Il destino stesso me lo segnalò: dopo qualche minuto di previsioni funesta il telefono si mise a suonare. Era lei. Disse che mi stava cercando da un’ora. “Voglio vederti subito” precisò. “Anche io- risposi- dammi solo il tempo di fare la strada il più velocemente possibile”.
La domina me lo concesse: mi aspettava davanti alla bagnina Luana.
“Non romperti il collo però- aggiunse generosamente- ti aspetterò qui finché non sarai arrivato tutto intero”.
“Farò presto comunque, e arriverò sano e salvo il prima possibile: ho sofferto in questi giorni per il desiderio inappagato di te, e ora sono felice”.
Mi sciacquai, feci un caffè, indossai un costume, dei calzoncini e una maglietta, scesi nel garage, tirai fuori l’automobile, la decappottai e la lanciai sulla strada che porta a Ravenna.
Nella notte calda e profumata della bella estate al suo culmine respiravo a pieni polmoni. Ascoltavo la voce di Ifigenia che cantava in un coro l’Alleluja di Händel registrato in una cassetta. Mi sembrava che fossero gli angeli o gli astri a cantare, celebrando il trionfo dell’amore nostro. Il vento intanto mi dava carezze lascive. Arrivai alle due e venticinque.
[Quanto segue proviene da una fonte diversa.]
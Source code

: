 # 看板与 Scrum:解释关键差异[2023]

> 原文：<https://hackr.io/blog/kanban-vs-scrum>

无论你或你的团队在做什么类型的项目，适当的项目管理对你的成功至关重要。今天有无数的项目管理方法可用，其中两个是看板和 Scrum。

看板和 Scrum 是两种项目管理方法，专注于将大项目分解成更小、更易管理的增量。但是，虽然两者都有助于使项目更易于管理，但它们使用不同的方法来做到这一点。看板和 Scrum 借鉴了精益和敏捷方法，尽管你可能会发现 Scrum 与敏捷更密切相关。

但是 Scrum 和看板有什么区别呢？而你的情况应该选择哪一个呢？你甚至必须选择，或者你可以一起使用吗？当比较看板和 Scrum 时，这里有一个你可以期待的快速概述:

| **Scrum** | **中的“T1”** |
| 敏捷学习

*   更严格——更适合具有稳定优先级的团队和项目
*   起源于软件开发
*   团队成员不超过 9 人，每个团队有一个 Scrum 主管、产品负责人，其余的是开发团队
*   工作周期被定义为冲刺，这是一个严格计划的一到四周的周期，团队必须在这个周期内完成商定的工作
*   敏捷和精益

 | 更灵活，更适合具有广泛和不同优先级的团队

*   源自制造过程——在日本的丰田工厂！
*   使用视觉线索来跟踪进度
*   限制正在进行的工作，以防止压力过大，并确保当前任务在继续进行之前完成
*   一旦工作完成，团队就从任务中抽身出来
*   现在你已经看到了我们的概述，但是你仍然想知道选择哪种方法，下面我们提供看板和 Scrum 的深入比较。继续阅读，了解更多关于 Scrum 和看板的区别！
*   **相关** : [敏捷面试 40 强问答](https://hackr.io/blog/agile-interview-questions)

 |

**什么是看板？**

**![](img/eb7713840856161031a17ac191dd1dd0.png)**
Ifigenia in attesa, appena da lungi ebbe visto i fari della nera Volkswagen, congedò gli amici che la assistevano nell’attesa notturna. Voleva farsi trovare sola al momento del nostro incontro pieno di commozione. Quando mi vide scendere dall’automobile mi volò tra le braccia come un passerotto tra le ali materne. Prima di parlare, mi fece toccare il frequente e impetuoso palpitare del cuore che balzava rapido nel petto sotto il seno abbronzato. Allora capivo di essere stato pazzo a dubitare dell’amore di lei. Quel tempo sarebbe arrivato presto, prima dell’umido equinozio che offusca il sole, ancora non era maturo. Sicché ci abbracciammo e stringemmo a lungo e con forza, poi andammo a stenderci su due sdraie sotto le stelle che benedicevano il nostro amore. Pochi minuti dopo, al chiarore dell’alba, vedemmo aleggiare sull’acqua le belle sembianze della felicità non ancora sconciata dalle nostre debolezze e miserie. Sarebbe durata un’altra trentina di giorni seguiti da un mese di pena, poi da altre sette stagioni di noia e dolore.